- **Exercise directions**: A single number is required: how many lines of the listing below include the word "frac".
Content starts
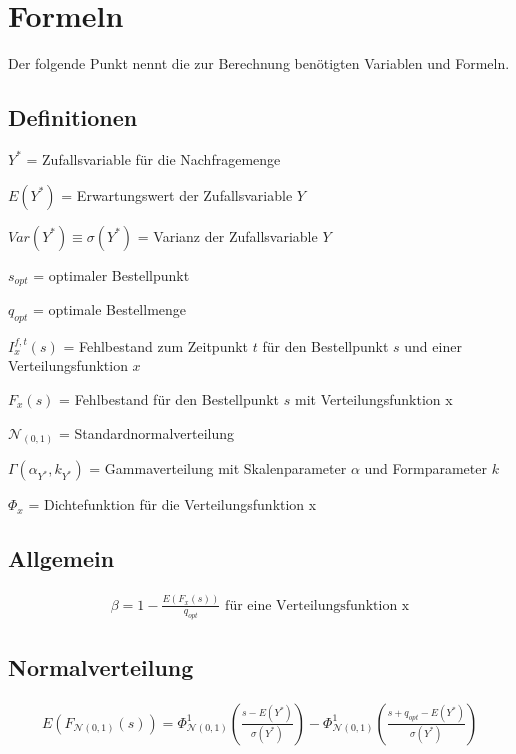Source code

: \section{Formeln}
Der folgende Punkt nennt die zur Berechnung benötigten Variablen und Formeln.
\subsection{Definitionen}
\(Y^*\) = Zufallsvariable für die Nachfragemenge

\(E(Y^*)\) = Erwartungswert der Zufallsvariable $Y$

\(Var(Y^*) \equiv \sigma(Y^*)\) = Varianz der Zufallsvariable $Y$

\(s_{opt}\) = optimaler Bestellpunkt

\(q_{opt}\) = optimale Bestellmenge

\(I^{f, t}_{x}(s)\) = Fehlbestand zum Zeitpunkt \(t\) für den Bestellpunkt \(s\) und einer Verteilungsfunktion \(x\) 

\(F_x(s)\) = Fehlbestand für den Bestellpunkt \(s\) mit Verteilungsfunktion x 

\(\mathcal{N}_{(0,1)}\) = Standardnormalverteilung

\(\Gamma(\alpha_{Y^*}, k_{Y^*})\) = Gammaverteilung mit Skalenparameter \(\alpha\) und Formparameter \(k\)

\(\Phi_x\) = Dichtefunktion für die Verteilungsfunktion x

\subsection{Allgemein}
\begin{gather*}
\beta = 1-\frac{E\left(F_{x}(s)\right)}{q_{opt}} \text{ für eine Verteilungsfunktion x}
\end{gather*}
\subsection{Normalverteilung}
\begin{gather*}
E\left(F_{\mathcal{N}(0,1)}(s)\right)=\Phi^1_{\mathcal{N}(0,1)}\left(\frac{s-E(Y^*)}{\sigma(Y^*)}\right)-\Phi^1_{\mathcal{N}(0,1)}\left(\frac{s+q_{opt}-E(Y^*)}{\sigma(Y^*)}\right) \\
\end{gather*}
Content ends
- **Response to this task**: 2